This project includes the implementation of a BERT-based model which returns “an answer”, given a user question and a passage which includes the answer of the question. For this question answering task, I used the SQuAD 2.0 dataset. I started with the BERT-base pretrained model “bert-base-uncased” and fine-tune it to have a question answering task.
Stanford Question Answering Dataset (SQuAD) is a reading comprehension dataset, consisting of questions posed by crowdworkers on a set of Wikipedia articles, where the answer to every question is a segment of text, or span, from the corresponding reading passage, or the question might be unanswerable.
- Data given:
data = {"data":
[
{"title": "Romeo and Juliet",
"paragraphs": [
{
"context": "Romeo and Juliet is a tragedy written by William Shakespeare early"
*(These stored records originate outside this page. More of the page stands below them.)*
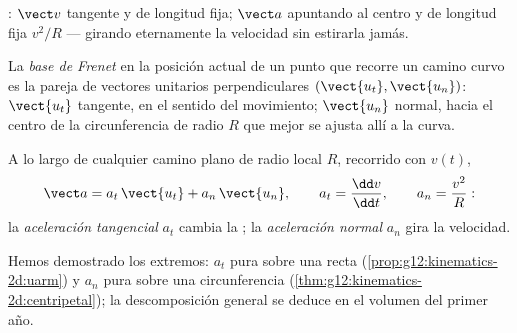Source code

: \begin{omfigure}

{\small {}: $\vect v$ tangente y de longitud
fija; $\vect a$ apuntando al centro y de longitud fija $v^2/R$ ---
girando eternamente la velocidad sin estirarla jamás.}
\end{omfigure}

\begin{definition}\label{def:g12:kinematics-2d:frenet}
La \emph{base de Frenet} en la posición actual de
un punto que recorre un camino curvo es la pareja de vectores unitarios
perpendiculares $(\vect{u_t}, \vect{u_n})$: $\vect{u_t}$ tangente, en el
sentido del movimiento; $\vect{u_n}$ normal, hacia el centro de la
circunferencia de radio $R$ que mejor se ajusta allí a la curva.
\end{definition}

\begin{proposition}\label{prop:g12:kinematics-2d:frenetacc}
A lo largo de cualquier camino plano de radio local $R$, recorrido con
 $v(t)$,
\[
\vect a = a_t\,\vect{u_t} + a_n\,\vect{u_n},
\qquad a_t = \frac{\dd v}{\dd t},
\qquad a_n = \frac{v^2}{R}:
\]
la \emph{aceleración tangencial} $a_t$
cambia la ; la \emph{aceleración normal} $a_n$ gira la velocidad.
\end{proposition}
\admitted

\begin{remark}\label{rem:g12:kinematics-2d:frenetproof}
Hemos demostrado los extremos: $a_t$ pura sobre una recta
(\cref{prop:g12:kinematics-2d:uarm}) y $a_n$ pura sobre una
circunferencia (\cref{thm:g12:kinematics-2d:centripetal}); la
descomposición general se deduce en el volumen del primer año.
\end{remark}

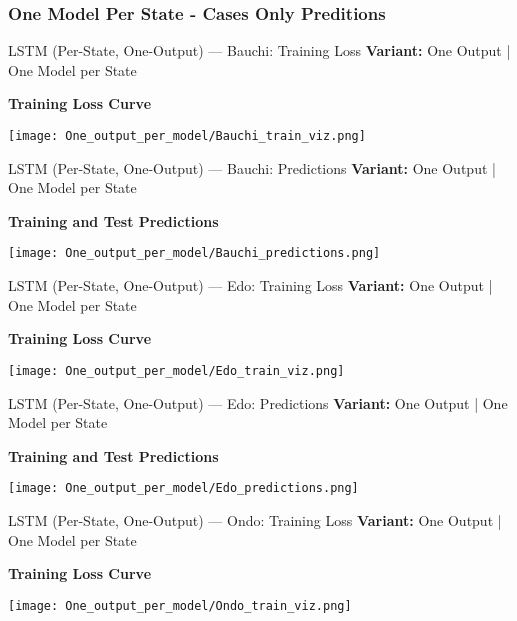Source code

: \documentclass{beamer}
\begin{document}
\subsubsection{One Model Per State - Cases Only Preditions}
\begin{frame}{LSTM (Per-State, One-Output) — Bauchi: Training Loss}
\textbf{Variant:} One Output | One Model per State
\vspace{0.5em}

\textbf{Training Loss Curve}
\begin{center}
    \texttt{[image: One\_output\_per\_model/Bauchi\_train\_viz.png]}
\end{center}
\end{frame}

\begin{frame}{LSTM (Per-State, One-Output) — Bauchi: Predictions}
\textbf{Variant:} One Output | One Model per State
\vspace{0.5em}

\textbf{Training and Test Predictions}
\begin{center}
    \texttt{[image: One\_output\_per\_model/Bauchi\_predictions.png]}
\end{center}
\end{frame}

\begin{frame}{LSTM (Per-State, One-Output) — Edo: Training Loss}
\textbf{Variant:} One Output | One Model per State
\vspace{0.5em}

\textbf{Training Loss Curve}
\begin{center}
    \texttt{[image: One\_output\_per\_model/Edo\_train\_viz.png]}
\end{center}
\end{frame}

\begin{frame}{LSTM (Per-State, One-Output) — Edo: Predictions}
\textbf{Variant:} One Output | One Model per State
\vspace{0.5em}

\textbf{Training and Test Predictions}
\begin{center}
    \texttt{[image: One\_output\_per\_model/Edo\_predictions.png]}
\end{center}
\end{frame}

\begin{frame}{LSTM (Per-State, One-Output) — Ondo: Training Loss}
\textbf{Variant:} One Output | One Model per State
\vspace{0.5em}

\textbf{Training Loss Curve}
\begin{center}
    \texttt{[image: One\_output\_per\_model/Ondo\_train\_viz.png]}
\end{center}
\end{frame}
\end{document}
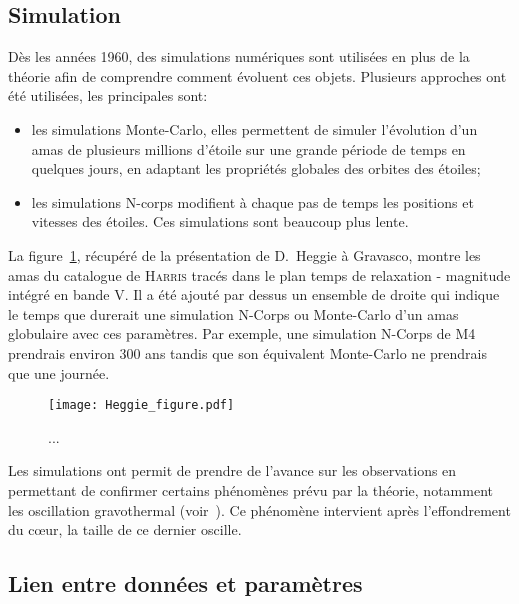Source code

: 		\subsection{Simulation}
			Dès les années 1960, des simulations numériques sont utilisées en plus de la
			théorie afin de comprendre comment évoluent ces objets.
			Plusieurs approches ont été utilisées, les principales sont:
			\begin{itemize}
					\item les simulations Monte-Carlo, elles permettent de
						simuler l'évolution d'un amas de plusieurs millions
						d'étoile sur une grande période de temps en quelques
						jours, en adaptant les propriétés globales des
						orbites des étoiles;
					\item les simulations N-corps modifient à chaque pas de
						temps les positions et vitesses des étoiles. Ces simulations sont beaucoup plus lente.
			\end{itemize}
			La figure~\ref{Fig::Intro::HeggieFigure}, récupéré de la présentation de
			D.~Heggie à Gravasco, montre les amas du catalogue de
			\textsc{Harris} tracés dans le plan temps de relaxation - magnitude intégré
			en bande V. Il a été ajouté par dessus un ensemble de droite qui indique le
			temps que durerait une simulation N-Corps ou Monte-Carlo d'un amas
			globulaire avec ces paramètres. Par exemple, une simulation N-Corps de M4
			prendrais environ 300 ans tandis que son équivalent Monte-Carlo ne prendrais
			que une journée.

			\begin{figure}[h]
				\centering \texttt{[image: Heggie\_figure.pdf]}
				\caption{\label{Fig::Intro::HeggieFigure}...}
			\end{figure}

			Les simulations ont permit de prendre de l'avance sur les observations en
			permettant de confirmer certains phénomènes prévu par la théorie, notamment
			les oscillation gravothermal (voir~\cite{1996ApJ...471..796M}). Ce phénomène
			intervient après l'effondrement du cœur, la taille de ce dernier oscille.

		\subsection[Lien]{Lien entre données et paramètres\label{amas}}
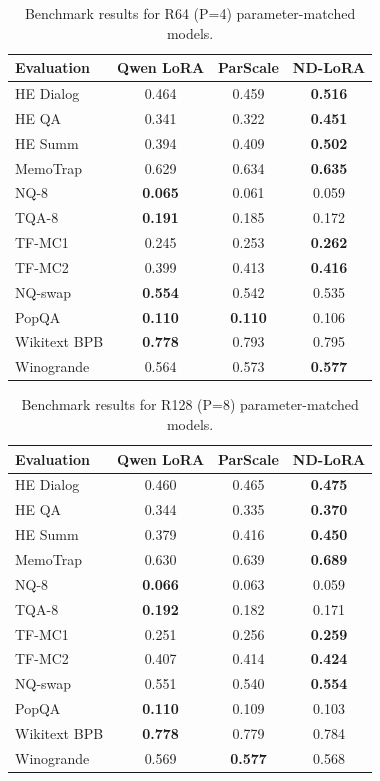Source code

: \documentclass{article} %
\begin{document}
\begin{table}[htbp]
  \centering
  \begin{tabular}{l|ccc}
    \textbf{Evaluation} & \textbf{Qwen LoRA} & \textbf{ParScale} & \textbf{ND-LoRA} \\
    \hline
    HE Dialog & 0.464 & 0.459 & \textbf{0.516} \\
    HE QA & 0.341 & 0.322 & \textbf{0.451} \\
    HE Summ & 0.394 & 0.409 & \textbf{0.502} \\
    MemoTrap & 0.629 & 0.634 & \textbf{0.635} \\
    NQ-8 & \textbf{0.065} & 0.061 & 0.059 \\
    TQA-8 & \textbf{0.191} & 0.185 & 0.172 \\
    TF-MC1 & 0.245 & 0.253 & \textbf{0.262} \\
    TF-MC2 & 0.399 & 0.413 & \textbf{0.416} \\
    NQ-swap & \textbf{0.554} & 0.542 & 0.535 \\
    PopQA & \textbf{0.110} & \textbf{0.110} & 0.106 \\
    Wikitext BPB & \textbf{0.778} & 0.793 & 0.795 \\
    Winogrande & 0.564 & 0.573 & \textbf{0.577} \\
  \end{tabular}
  \caption{
    Benchmark results for R64 (P=4) parameter-matched models.
  }
  \label{tab:results_p4}
\end{table}

\begin{table}[htbp]
  \centering
  \begin{tabular}{l|ccc}
    \textbf{Evaluation} & \textbf{Qwen LoRA} & \textbf{ParScale} & \textbf{ND-LoRA} \\
    \hline
    HE Dialog & 0.460 & 0.465 & \textbf{0.475} \\
    HE QA & 0.344 & 0.335 & \textbf{0.370} \\
    HE Summ & 0.379 & 0.416 & \textbf{0.450} \\
    MemoTrap & 0.630 & 0.639 & \textbf{0.689} \\
    NQ-8 & \textbf{0.066} & 0.063 & 0.059 \\
    TQA-8 & \textbf{0.192} & 0.182 & 0.171 \\
    TF-MC1 & 0.251 & 0.256 & \textbf{0.259} \\
    TF-MC2 & 0.407 & 0.414 & \textbf{0.424} \\
    NQ-swap & 0.551 & 0.540 & \textbf{0.554} \\
    PopQA & \textbf{0.110} & 0.109 & 0.103 \\
    Wikitext BPB & \textbf{0.778} & 0.779 & 0.784 \\
    Winogrande & 0.569 & \textbf{0.577} & 0.568 \\
  \end{tabular}
  \caption{
    Benchmark results for R128 (P=8) parameter-matched models.
  }
  \label{tab:results_p8}
\end{table}
\end{document}
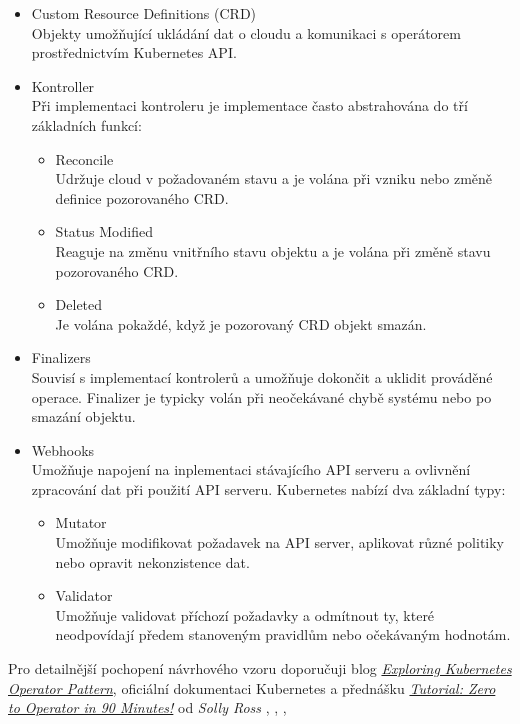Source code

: \begin{itemize}
    \item Custom Resource Definitions (CRD)\\
    Objekty umožňující ukládání dat o cloudu a komunikaci s operátorem prostřednictvím Kubernetes API.
    \item Kontroller\\
    Při implementaci kontroleru je implementace často abstrahována do tří základních funkcí:
    \begin{itemize}
        \item Reconcile\\
        Udržuje cloud v požadovaném stavu a je volána při vzniku nebo změně definice pozorovaného CRD.
        \item Status Modified\\
        Reaguje na změnu vnitřního stavu objektu a je volána při změně stavu pozorovaného CRD.
        \item Deleted\\
        Je volána pokaždé, když je pozorovaný CRD objekt smazán.
    \end{itemize}
    \item Finalizers\\
    Souvisí s implementací kontrolerů a umožňuje dokončit a uklidit prováděné operace. Finalizer je typicky volán při neočekávané chybě systému nebo po smazání objektu.
    \item Webhooks\\
    Umožňuje napojení na inplementaci stávajícího API serveru a ovlivnění zpracování dat při použití API serveru. Kubernetes nabízí dva základní typy:
    \begin{itemize}
        \item Mutator\\
        Umožňuje modifikovat požadavek na API server, aplikovat různé politiky nebo opravit nekonzistence dat.
        \item Validator\\
        Umožňuje validovat příchozí požadavky a odmítnout ty, které neodpovídají předem stanoveným pravidlům nebo očekávaným hodnotám.
    \end{itemize}
\end{itemize}
Pro detailnější pochopení návrhového vzoru doporučuji blog \href{https://iximiuz.com/en/posts/kubernetes-operator-pattern/}{\textit{Exploring Kubernetes Operator Pattern}}, oficiální dokumentaci Kubernetes a přednášku \href{https://youtu.be/KBTXBUVNF2I}{\textit{Tutorial: Zero to Operator in 90 Minutes!}} od \textit{Solly Ross}
 \cite{bhler_2021_kubeops},
 \cite{kaplan_2022_argocd},
 \cite{velichko_2021_exploring},
 \cite{cncfcloudnativecomputingfoundation_2020_tutorial}

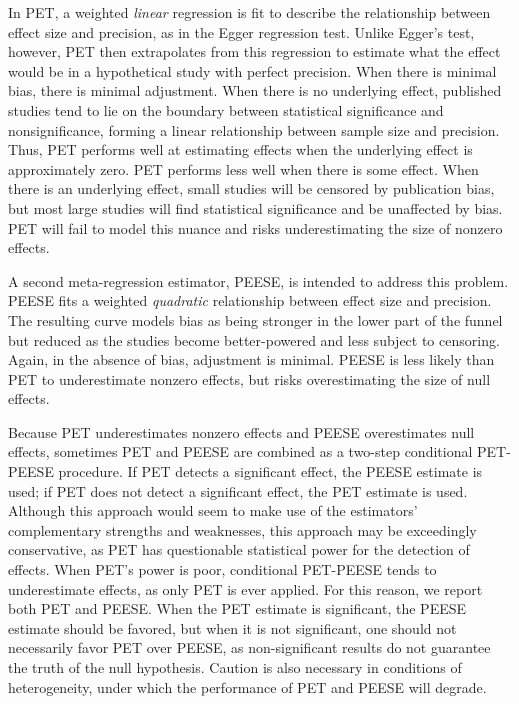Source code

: \documentclass[man, mask]{apa6}
\begin{document}
In PET, a weighted {\em linear} regression is fit to describe the relationship between effect size and precision, as in the Egger regression test. Unlike Egger's test, however, PET then extrapolates from this regression to estimate what the effect would be in a hypothetical study with perfect precision. When there is minimal bias, there is minimal adjustment. When there is no underlying effect, published studies tend to lie on the boundary between statistical significance and nonsignificance, forming a linear relationship between sample size and precision. Thus, PET performs well at estimating effects when the underlying effect is approximately zero. PET performs less well when there is some effect. When there is an underlying effect, small studies will be censored by publication bias, but most large studies will find statistical significance and be unaffected by bias. PET will fail to model this nuance and risks underestimating the size of nonzero effects.

A second meta-regression estimator, PEESE, is intended to address this problem. PEESE fits a weighted {\em quadratic} relationship between effect size and precision. The resulting curve models bias as being stronger in the lower part of the funnel but reduced as the studies become better-powered and less subject to censoring. Again, in the absence of bias, adjustment is minimal. PEESE is less likely than PET to underestimate nonzero effects, but risks overestimating the size of null effects.

Because PET underestimates nonzero effects and PEESE overestimates null effects, sometimes PET and PEESE are combined as a two-step conditional PET-PEESE procedure. If PET detects a significant effect, the PEESE estimate is used; if PET does not detect a significant effect, the PET estimate is used. Although this approach would seem to make use of the estimators' complementary strengths and weaknesses, this approach may be exceedingly conservative, as PET has questionable statistical power for the detection of effects. When PET's power is poor, conditional PET-PEESE tends to underestimate effects, as only PET is ever applied. For this reason, we report both PET and PEESE. When the PET estimate is significant, the PEESE estimate should be favored, but when it is not significant, one should not necessarily favor PET over PEESE, as non-significant results do not guarantee the truth of the null hypothesis. Caution is also necessary in conditions of heterogeneity, under which the performance of PET and PEESE will degrade.
\end{document}
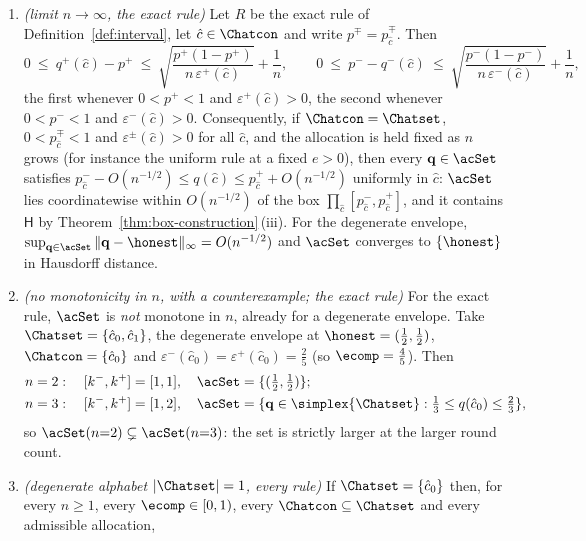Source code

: \begin{theorem}
\begin{enumerate}[label=(\roman*),leftmargin=2.2em]
simplex and no constraint at all.
\item \emph{(limit $n\to\infty$, the exact rule)} Let $R$ be the exact rule
of Definition~\ref{def:interval}, let $\hat c\in\Chatcon$ and write
$p^{\mp}=p^{\mp}_{\hat c}$. Then
\begin{equation}\label{eq:width}
  0\ \le\ q^{+}(\hat c)-p^{+}\ \le\
  \sqrt{\frac{p^{+}(1-p^{+})}{n\,\varepsilon^{+}(\hat c)}}+\frac1n,
  \qquad
  0\ \le\ p^{-}-q^{-}(\hat c)\ \le\
  \sqrt{\frac{p^{-}(1-p^{-})}{n\,\varepsilon^{-}(\hat c)}}+\frac1n ,
\end{equation}
the first whenever $0<p^{+}<1$ and $\varepsilon^{+}(\hat c)>0$, the second
whenever $0<p^{-}<1$ and $\varepsilon^{-}(\hat c)>0$.
Consequently, if $\Chatcon=\Chatset$, $0<p^{\mp}_{\hat c}<1$ and
$\varepsilon^{\pm}(\hat c)>0$ for all $\hat c$, and the allocation is held
fixed as $n$ grows (for instance the uniform rule at a fixed $e>0$), then
every $\mathbf{q}\in\acSet$ satisfies
$p^{-}_{\hat c}-O(n^{-1/2})\le q(\hat c)\le p^{+}_{\hat c}+O(n^{-1/2})$
uniformly in $\hat c$: $\acSet$ lies coordinatewise within $O(n^{-1/2})$ of
the box $\prod_{\hat c}[p^{-}_{\hat c},p^{+}_{\hat c}]$, and it contains
$\mathsf{H}$ by Theorem~\ref{thm:box-construction}\,(iii). For the degenerate envelope,
$\sup_{\mathbf{q}\in\acSet}\|\mathbf{q}-\honest\|_{\infty}=O(n^{-1/2})$ and
$\acSet$ converges to $\{\honest\}$ in Hausdorff distance.
\item \emph{(no monotonicity in $n$, with a counterexample; the exact rule)}
For the exact rule, $\acSet$ is \emph{not} monotone in $n$, already for a
degenerate envelope. Take $\Chatset=\{\hat c_0,\hat c_1\}$, the degenerate
envelope at $\honest=(\tfrac12,\tfrac12)$, $\Chatcon=\{\hat c_0\}$ and
$\varepsilon^{-}(\hat c_0)=\varepsilon^{+}(\hat c_0)=\tfrac25$ (so
$\ecomp=\tfrac45$). Then
\begin{equation*}
\begin{aligned}
  n&=2:\quad [k^{-},k^{+}]=[1,1],\quad
   \acSet=\{(\tfrac12,\tfrac12)\};\\
  n&=3:\quad [k^{-},k^{+}]=[1,2],\quad
   \acSet=\{\mathbf{q}\in\simplex{\Chatset}:\tfrac13\le q(\hat
   c_0)\le\tfrac23\},
\end{aligned}
\end{equation*}
so $\acSet(n{=}2)\subsetneq\acSet(n{=}3)$: the set is strictly larger at the
larger round count.
\item \emph{(degenerate alphabet $|\Chatset|=1$, every rule)} If
$\Chatset=\{\hat c_0\}$ then, for every $n\ge1$, every $\ecomp\in[0,1)$,
every $\Chatcon\subseteq\Chatset$ and every admissible allocation,

\end{enumerate}
\end{theorem}
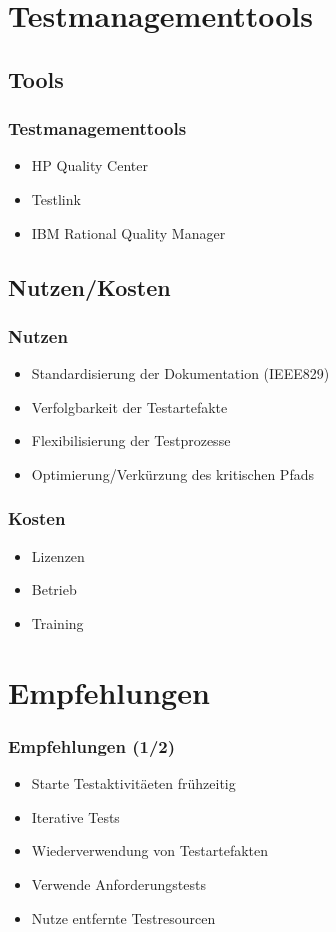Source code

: \section{Testmanagementtools}
\subsection{Tools}
\begin{frame}
	\frametitle{Testmanagementtools}
	\begin{itemize}
		\item HP Quality Center
		\item Testlink
		\item IBM Rational Quality Manager
	\end{itemize}
\end{frame}

\subsection{Nutzen/Kosten}
\begin{frame}
	\frametitle{Nutzen}
	\begin{itemize}
		\item Standardisierung der Dokumentation (IEEE829)
		\item Verfolgbarkeit der Testartefakte
		\item Flexibilisierung der Testprozesse
		\item Optimierung/Verk\"urzung des kritischen Pfads
	\end{itemize}
\end{frame}

\begin{frame}
	\frametitle{Kosten}
	\begin{itemize}
		\item Lizenzen
		\item Betrieb
		\item Training
	\end{itemize}
\end{frame}

\section{Empfehlungen}
\begin{frame}
	\frametitle{Empfehlungen (1/2)}
	\begin{itemize}
		\item Starte Testaktivit\"aeten fr\"uhzeitig
		\item Iterative Tests
		\item Wiederverwendung von Testartefakten
		\item Verwende Anforderungstests
		\item Nutze entfernte Testresourcen
	\end{itemize}
\end{frame}

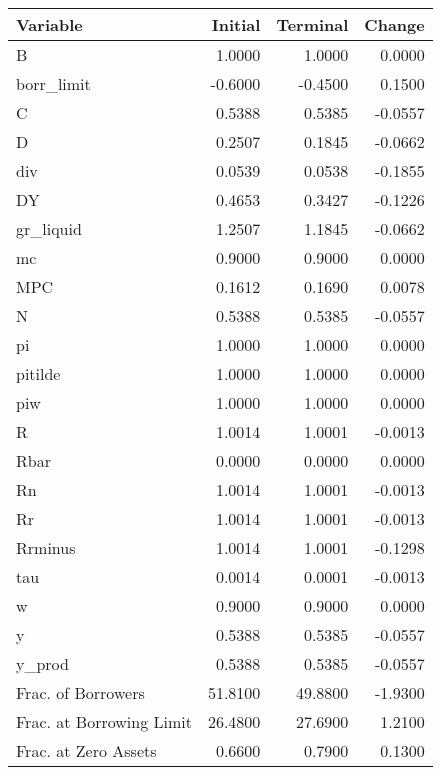 \begin{table}
\centering
\label{tab:stst}
\begin{tabular}{lrrr}
\toprule
                Variable &  Initial &  Terminal &  Change \\
\midrule
                       B &   1.0000 &    1.0000 &  0.0000 \\
              borr\_limit &  -0.6000 &   -0.4500 &  0.1500 \\
                       C &   0.5388 &    0.5385 & -0.0557 \\
                       D &   0.2507 &    0.1845 & -0.0662 \\
                     div &   0.0539 &    0.0538 & -0.1855 \\
                      DY &   0.4653 &    0.3427 & -0.1226 \\
               gr\_liquid &   1.2507 &    1.1845 & -0.0662 \\
                      mc &   0.9000 &    0.9000 &  0.0000 \\
                     MPC &   0.1612 &    0.1690 &  0.0078 \\
                       N &   0.5388 &    0.5385 & -0.0557 \\
                      pi &   1.0000 &    1.0000 &  0.0000 \\
                 pitilde &   1.0000 &    1.0000 &  0.0000 \\
                     piw &   1.0000 &    1.0000 &  0.0000 \\
                       R &   1.0014 &    1.0001 & -0.0013 \\
                    Rbar &   0.0000 &    0.0000 &  0.0000 \\
                      Rn &   1.0014 &    1.0001 & -0.0013 \\
                      Rr &   1.0014 &    1.0001 & -0.0013 \\
                 Rrminus &   1.0014 &    1.0001 & -0.1298 \\
                     tau &   0.0014 &    0.0001 & -0.0013 \\
                       w &   0.9000 &    0.9000 &  0.0000 \\
                       y &   0.5388 &    0.5385 & -0.0557 \\
                  y\_prod &   0.5388 &    0.5385 & -0.0557 \\
      Frac. of Borrowers &  51.8100 &   49.8800 & -1.9300 \\
Frac. at Borrowing Limit &  26.4800 &   27.6900 &  1.2100 \\
    Frac. at Zero Assets &   0.6600 &    0.7900 &  0.1300 \\
\bottomrule
\end{tabular}
\end{table}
"in his career about two young Italian star-crossed lovers"
"whose deaths ultimately reconcile their feuding families."
"It was among Shakespeare's most popular plays during his lifetime and,"
"along with Hamlet, is one of his most frequently performed plays.",
"qas": [
{"question": "Who wrote Romeo and Juliet?",
"id": "Q1",
"answers":""
},
]}]}]}
- Answer:
Q: Who wrote Romeo and Juliet?
A: William Shakespeare
----------------------------------------